Trochę większy podział i marudzenie było na scenie Amigi przy okazji wprowadzenia do sprzedaży kart z PowerPC (CyberstormPPC i BlizzardPPC). Jako że były to karty dwuprocesorowe (68040 lub 68060 + PowerPC 603e lub 604e) konieczna była instalacja dodatkowych bibliotek w systemie (68040.library i 68060.library) i czasami specjalnych łatek programowych (m.in. PowerUp, WarpUp, a potem WarpOS). Fajnie się pod tym pracowało, gdy wyszedł OS 3.5, potem OS 3.9 i pokazały się pierwsze alpha MorhpOS (system zgodny z AmigaOS, ale chodzący natywnie na PPC). Stabilne za bardzo to nie było, ale sytuacja zmieniła się z czasem.
Też były głosy, że Amiga z PPC to już nie Amiga, że to komputer w komputerze. Nie zgodziłbym się z tym twierdzeniem - poprawiał się komfort pracy, wiele softu chodziło po prostu szybciej, można było komfortowo słuchać empetrójek, oglądać zdjęcia w JPG, a jak się dołożyło kartę graficzną BVision do dedykowanego złącza na Blizzardzie, to już całkiem można było zaszaleć. :)
Komu nie podoba się dokładanie 65C816 do Atarki, niech sobie zostanie przy wersji stockowej.
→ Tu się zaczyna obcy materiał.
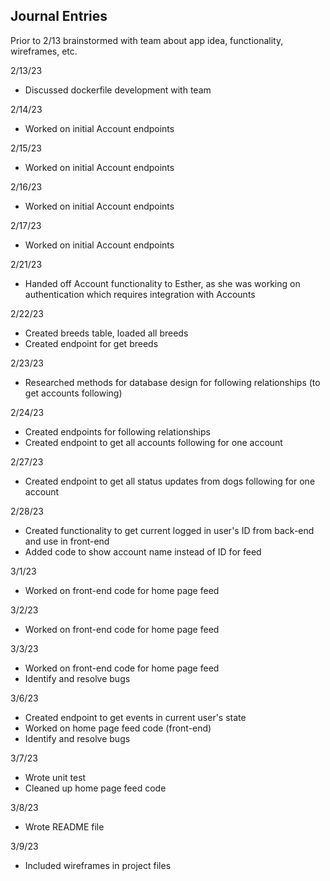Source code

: ## Journal Entries

Prior to 2/13 brainstormed with team about app idea, functionality, wireframes, etc.

2/13/23
- Discussed dockerfile development with team

2/14/23
- Worked on initial Account endpoints

2/15/23
- Worked on initial Account endpoints

2/16/23
- Worked on initial Account endpoints

2/17/23
- Worked on initial Account endpoints

2/21/23
- Handed off Account functionality to Esther, as she was working on authentication which requires integration with Accounts

2/22/23
- Created breeds table, loaded all breeds
- Created endpoint for get breeds

2/23/23
- Researched methods for database design for following relationships (to get accounts following)

2/24/23
- Created endpoints for following relationships
- Created endpoint to get all accounts following for one account

2/27/23
- Created endpoint to get all status updates from dogs following for one account

2/28/23
- Created functionality to get current logged in user's ID from back-end and use in front-end
- Added code to show account name instead of ID for feed

3/1/23
- Worked on front-end code for home page feed

3/2/23
- Worked on front-end code for home page feed

3/3/23
- Worked on front-end code for home page feed
- Identify and resolve bugs

3/6/23
- Created endpoint to get events in current user's state
- Worked on home page feed code (front-end)
- Identify and resolve bugs

3/7/23
- Wrote unit test
- Cleaned up home page feed code

3/8/23
- Wrote README file

3/9/23
- Included wireframes in project files
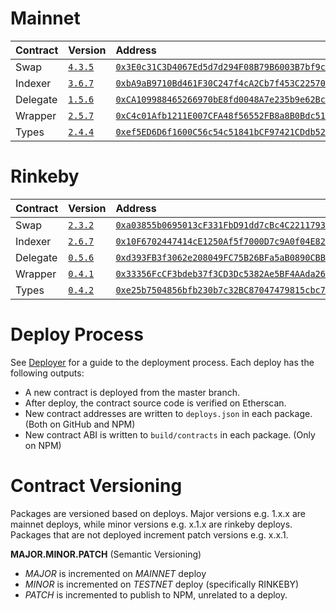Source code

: # Mainnet

| Contract | Version                                                            | Address                                                                                                                 | Commit                                                                                                    |
| :------- | :----------------------------------------------------------------- | :---------------------------------------------------------------------------------------------------------------------- | :-------------------------------------------------------------------------------------------------------- |
| Swap     | [`4.3.5`](https://www.npmjs.com/package/@airswap/swap/v/4.3.5)     | [`0x3E0c31C3D4067Ed5d7d294F08B79B6003B7bf9c8`](https://etherscan.io/address/0x3E0c31C3D4067Ed5d7d294F08B79B6003B7bf9c8) | [`5e8a07c`](https://github.com/airswap/airswap-protocols/commit/5e8a07c7cb7d2b9a8456194eeb43da853b21f45f) |
| Indexer  | [`3.6.7`](https://www.npmjs.com/package/@airswap/indexer/v/3.6.7)  | [`0xbA9aB9710Bd461F30C247f4cA2Cb7f453C22570e`](https://etherscan.io/address/0xbA9aB9710Bd461F30C247f4cA2Cb7f453C22570e) | [`5e8a07c`](https://github.com/airswap/airswap-protocols/commit/5e8a07c7cb7d2b9a8456194eeb43da853b21f45f) |
| Delegate | [`1.5.6`](https://www.npmjs.com/package/@airswap/delegate/v/1.5.6) | [`0xCA109988465266970bE8fd0048A7e235b9e62Bc3`](https://etherscan.io/address/0xCA109988465266970bE8fd0048A7e235b9e62Bc3) | [`5e8a07c`](https://github.com/airswap/airswap-protocols/commit/5e8a07c7cb7d2b9a8456194eeb43da853b21f45f) |
| Wrapper  | [`2.5.7`](https://www.npmjs.com/package/@airswap/wrapper/v/2.5.7)  | [`0xC4c01Afb1211E007CFA48f56552FB8a8B0Bdc51c`](https://etherscan.io/address/0xC4c01Afb1211E007CFA48f56552FB8a8B0Bdc51c) | [`5e8a07c`](https://github.com/airswap/airswap-protocols/commit/5e8a07c7cb7d2b9a8456194eeb43da853b21f45f) |
| Types    | [`2.4.4`](https://www.npmjs.com/package/@airswap/types/v/2.4.4)    | [`0xef5ED6D6f1600C56c54c51841bCF97421CDdb52d`](https://etherscan.io/address/0xef5ED6D6f1600C56c54c51841bCF97421CDdb52d) | [`5e8a07c`](https://github.com/airswap/airswap-protocols/commit/5e8a07c7cb7d2b9a8456194eeb43da853b21f45f) |

# Rinkeby

| Contract | Version                                                           | Address                                                                                                                         | Commit                                                                                                        |
| :------- | :---------------------------------------------------------------- | :------------------------------------------------------------------------------------------------------------------------------ | ------------------------------------------------------------------------------------------------------------- |
| Swap     | [`2.3.2`](https://www.npmjs.com/package/@airswap/swap/v/3.3.4)    | [`0xa03855b0695013cF331FbD91dd7cBc4C2211793f`](https://rinkeby.etherscan.io/address/0xa03855b0695013cF331FbD91dd7cBc4C2211793f) | [`5e8a07c`](https://github.com/airswap/airswap-protocols/commit/5e8a07c7cb7d2b9a8456194eeb43da853b21f45f) |
| Indexer  | [`2.6.7`](https://www.npmjs.com/package/@airswap/indexer/v/2.6.7) | [`0x10F6702447414cE1250Af5f7000D7c9A0f04E824`](https://rinkeby.etherscan.io/address/0x10F6702447414cE1250Af5f7000D7c9A0f04E824) | [`5e8a07c`](https://github.com/airswap/airswap-protocols/commit/5e8a07c7cb7d2b9a8456194eeb43da853b21f45f) |
| Delegate    | [`0.5.6`](https://www.npmjs.com/package/@airswap/delegate/v/1.5.6)   | [`0xd393FB3f3062e208049FC75B26BFa5aB0890CBB3`](https://etherscan.io/address/0xd393FB3f3062e208049FC75B26BFa5aB0890CBB3) | [`5e8a07c`](https://github.com/airswap/airswap-protocols/commit/5e8a07c7cb7d2b9a8456194eeb43da853b21f45f) |
| Wrapper  | [`0.4.1`](https://www.npmjs.com/package/@airswap/wrapper/v/0.4.1) | [`0x33356FcCF3bdeb37f3CD3Dc5382Ae5BF4AAda26c`](https://rinkeby.etherscan.io/address/0x33356FcCF3bdeb37f3CD3Dc5382Ae5BF4AAda26c) | [`5e8a07c`](https://github.com/airswap/airswap-protocols/commit/5e8a07c7cb7d2b9a8456194eeb43da853b21f45f) |
| Types    | [`0.4.2`](https://www.npmjs.com/package/@airswap/types/v/0.4.2)   | [`0xe25b7504856bfb230b7c32BC87047479815cbc70`](https://rinkeby.etherscan.io/address/0xe25b7504856bfb230b7c32BC87047479815cbc70) | [`5e8a07c`](https://github.com/airswap/airswap-protocols/commit/5e8a07c7cb7d2b9a8456194eeb43da853b21f45f) |

# Deploy Process

See [Deployer](https://github.com/airswap/airswap-protocols/tree/master/utils/deployer) for a guide to the deployment process. Each deploy has the following outputs:

- A new contract is deployed from the master branch.
- After deploy, the contract source code is verified on Etherscan.
- New contract addresses are written to `deploys.json` in each package. (Both on GitHub and NPM)
- New contract ABI is written to `build/contracts` in each package. (Only on NPM)

# Contract Versioning

Packages are versioned based on deploys. Major versions e.g. 1.x.x are mainnet deploys, while minor versions e.g. x.1.x are rinkeby deploys. Packages that are not deployed increment patch versions e.g. x.x.1.

**MAJOR.MINOR.PATCH** (Semantic Versioning)

- _MAJOR_ is incremented on _MAINNET_ deploy
- _MINOR_ is incremented on _TESTNET_ deploy (specifically RINKEBY)
- _PATCH_ is incremented to publish to NPM, unrelated to a deploy.
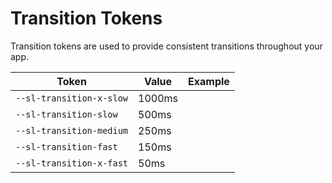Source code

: # Transition Tokens

Transition tokens are used to provide consistent transitions throughout your app.

| Token                      | Value  | Example                                                                                         |
| -------------------------- | ------ | ----------------------------------------------------------------------------------------------- |
| `--sl-transition-x-slow` | 1000ms | <div class="transition-demo" style="transition-duration: var(--sl-transition-x-slow);"></div> |
| `--sl-transition-slow`   | 500ms  | <div class="transition-demo" style="transition-duration: var(--sl-transition-slow);"></div>   |
| `--sl-transition-medium` | 250ms  | <div class="transition-demo" style="transition-duration: var(--sl-transition-medium);"></div> |
| `--sl-transition-fast`   | 150ms  | <div class="transition-demo" style="transition-duration: var(--sl-transition-fast);"></div>   |
| `--sl-transition-x-fast` | 50ms   | <div class="transition-demo" style="transition-duration: var(--sl-transition-x-fast);"></div> |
Nikt nikogo do niczego przecież nie zmusza. :) Wzrośnie po prostu komfort pracy przy zachowaniu bardzo dużej zgodności programowej, tak samo jak to było z kartami turbo do Amigi. Tam przecież też niedawno wyszła ACA520 dla Amigi 500 z 68020 na pokładzie i jakoś nikt nie płacze, że to już nie Ami. :P
Powszechnie wiadomo, że kamień potrafi myśleć. Na tym fakcie opiera się cała elektronika.